Please help

Can you find the length of this vector?
What can you do to make this vector get a length of 1 unit?

That new vector that you get is an answer to your question.

A vector parallel to that vector will have components proportional to those of the original vector. In other words, since the original vector is (3,0,7), some examples of parallel vectors would be (6,0,14), (300,0,700), and (0.3,0,0.7). All of those vectors are in the same direction as the original, but they each have different magnitudes. In the first example, all of the components are twice as big as in the original vector, so the magnitude is therefore also twice as big (you could verify this by finding the magnitude of each using the distance formula if you felt like it). Similarly, the magnitudes of the second and third examples are 100 and 1/10 times the original. However, none of those examples fit the criteria of a unit vector. A unit vector has a magnitude of 1.

So how do we find a parallel vector with a magnitude of 1? Well, first we find the magnitude of the original vector.
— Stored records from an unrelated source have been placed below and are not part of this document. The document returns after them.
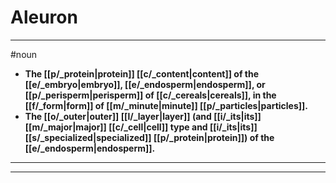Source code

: # Aleuron
---
#noun
- **The [[p/_protein|protein]] [[c/_content|content]] of the [[e/_embryo|embryo]], [[e/_endosperm|endosperm]], or [[p/_perisperm|perisperm]] of [[c/_cereals|cereals]], in the [[f/_form|form]] of [[m/_minute|minute]] [[p/_particles|particles]].**
- **The [[o/_outer|outer]] [[l/_layer|layer]] (and [[i/_its|its]] [[m/_major|major]] [[c/_cell|cell]] type and [[i/_its|its]] [[s/_specialized|specialized]] [[p/_protein|protein]]) of the [[e/_endosperm|endosperm]].**
---
---
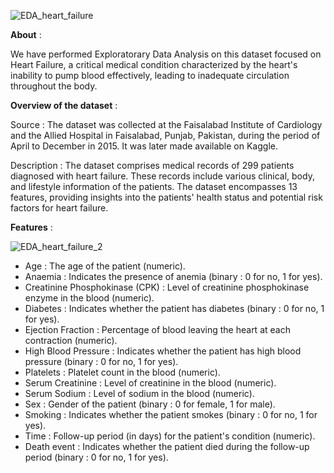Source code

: ![EDA_heart_failure](https://github.com/encodewithrohit/EDA_heart_failure_patients/assets/151347543/e34e908b-1052-4d01-b76b-8dc2f69c9001)


**About** :

We have performed Exploratorary Data Analysis on this dataset focused on Heart Failure, a critical medical condition characterized by the heart's inability to pump blood effectively, leading to inadequate circulation throughout the body.

**Overview of the dataset** :

Source : The dataset was collected at the Faisalabad Institute of Cardiology and the Allied Hospital in Faisalabad, Punjab, Pakistan, during the period of April to December in 2015. It was later made available on Kaggle.

Description : The dataset comprises medical records of 299 patients diagnosed with heart failure. These records include various clinical, body, and lifestyle information of the patients. The dataset encompasses 13 features, providing insights into the patients' health status and potential risk factors for heart failure.

**Features** :

![EDA_heart_failure_2](https://github.com/encodewithrohit/EDA_heart_failure_patients/assets/151347543/69d62588-aba0-42d1-b83d-cb0600e2c500)

- Age : The age of the patient (numeric).
- Anaemia : Indicates the presence of anemia (binary : 0 for no, 1 for yes).
- Creatinine Phosphokinase (CPK) : Level of creatinine phosphokinase enzyme in the blood (numeric).
- Diabetes : Indicates whether the patient has diabetes (binary : 0 for no, 1 for yes).
- Ejection Fraction : Percentage of blood leaving the heart at each contraction (numeric).
- High Blood Pressure : Indicates whether the patient has high blood pressure (binary : 0 for no, 1 for yes).
- Platelets : Platelet count in the blood (numeric).
- Serum Creatinine : Level of creatinine in the blood (numeric).
- Serum Sodium : Level of sodium in the blood (numeric).
- Sex : Gender of the patient (binary : 0 for female, 1 for male).
- Smoking : Indicates whether the patient smokes (binary : 0 for no, 1 for yes).
- Time : Follow-up period (in days) for the patient's condition (numeric).
- Death event : Indicates whether the patient died during the follow-up period (binary : 0 for no, 1 for yes).

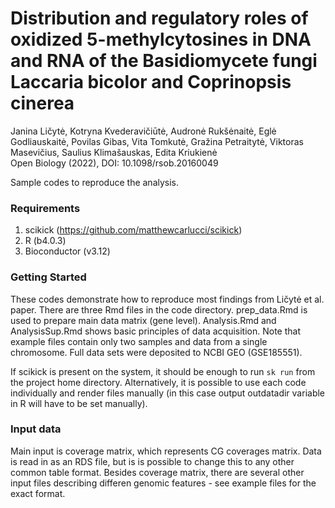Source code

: # Distribution and regulatory roles of oxidized 5-methylcytosines in DNA and RNA of the Basidiomycete fungi Laccaria bicolor and Coprinopsis cinerea
Janina Ličytė, Kotryna Kvederavičiūtė, Audronė Rukšėnaitė, Eglė Godliauskaitė, Povilas Gibas, Vita Tomkutė, Gražina Petraitytė, Viktoras Masevičius, Saulius Klimašauskas, Edita Kriukienė  
Open Biology (2022), DOI: 10.1098/rsob.20160049


Sample codes to reproduce the analysis. 

### Requirements

1. scikick (https://github.com/matthewcarlucci/scikick)  
2. R (b4.0.3) 
3. Bioconductor (v3.12)

### Getting Started

These codes demonstrate how to reproduce most findings from Ličytė et al. paper. There are three Rmd files in the code directory. prep_data.Rmd is used to prepare main data matrix (gene level). Analysis.Rmd and AnalysisSup.Rmd shows basic principles of data acquisition. Note that example files contain only two samples and data from a single chromosome. Full data sets were deposited to NCBI GEO (GSE185551).  

If scikick is present on the system, it should be enough to run `sk run` from the project home directory. Alternatively, it is possible to use each code individually and render files manually (in this case output outdatadir variable in R will have to be set manually). 

### Input data 

Main input is coverage matrix, which represents CG coverages matrix. Data is read in as an RDS file, but is is possible to change this to any other common table format. Besides coverage matrix, there are several other input files describing differen genomic features - see example files for the exact format. 

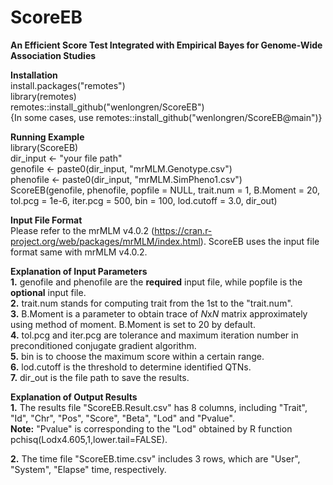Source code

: # ScoreEB
**An Efficient Score Test Integrated with Empirical Bayes for Genome-Wide Association Studies**

**Installation**\
install.packages("remotes")\
library(remotes)\
remotes::install_github("wenlongren/ScoreEB")\
{In some cases, use remotes::install_github("wenlongren/ScoreEB@main")}

**Running Example**\
library(ScoreEB)\
dir_input <- "your file path"\
genofile <- paste0(dir_input, "mrMLM.Genotype.csv")\
phenofile <- paste0(dir_input, "mrMLM.SimPheno1.csv")\
ScoreEB(genofile, phenofile, popfile = NULL, trait.num = 1, B.Moment = 20, tol.pcg = 1e-6, iter.pcg = 500, bin = 100, lod.cutoff = 3.0, dir_out) 

**Input File Format**\
Please refer to the mrMLM v4.0.2 (https://cran.r-project.org/web/packages/mrMLM/index.html). ScoreEB uses the input file format same with mrMLM v4.0.2. 

**Explanation of Input Parameters**\
**1.** genofile and phenofile are the **required** input file, while popfile is the **optional** input file.\
**2.** trait.num stands for computing trait from the 1st to the "trait.num".\
**3.** B.Moment is a parameter to obtain trace of *N*x*N* matrix approximately using method of moment. B.Moment is set to 20 by default.\
**4.** tol.pcg and iter.pcg are tolerance and maximum iteration number in preconditioned conjugate gradient algorithm.\
**5.** bin is to choose the maximum score within a certain range.\
**6.** lod.cutoff is the threshold to determine identified QTNs.\
**7.** dir_out is the file path to save the results. 

**Explanation of Output Results**\
**1.** The results file "ScoreEB.Result.csv" has 8 columns, including "Trait", "Id", "Chr", "Pos", "Score", "Beta", "Lod" and "Pvalue". \
**Note:** "Pvalue" is corresponding to the "Lod" obtained by R function pchisq(Lodx4.605,1,lower.tail=FALSE).

**2.** The time file "ScoreEB.time.csv" includes 3 rows, which are "User", "System", "Elapse" time, respectively.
Then we simply divide all of the components by that magnitude so that the new magnitude is 1.

Original magnitude:

|v|=sqrt{x^2+y^2+z^2}=sqrt(3^2+0^2+7^2)=\sqrt{58}

Now to find the new vector, we just divide everything by \sqrt{58}:

v' = \frac{v}{|v|}=\frac{(3,0,7)}{\sqrt{58}}=\(\frac{3 \sqrt{58}}{58},0,\frac{7 \sqrt{58}}{58}\)

If you find the magnitude of this new vector, you'll see that it is, indeed, 1.

Sorry Jerry. Once again, the Go skin failed to show me that you had already answered hours earlier. Didn't mean to hijack your teaching session.

It's okay, don't worry :)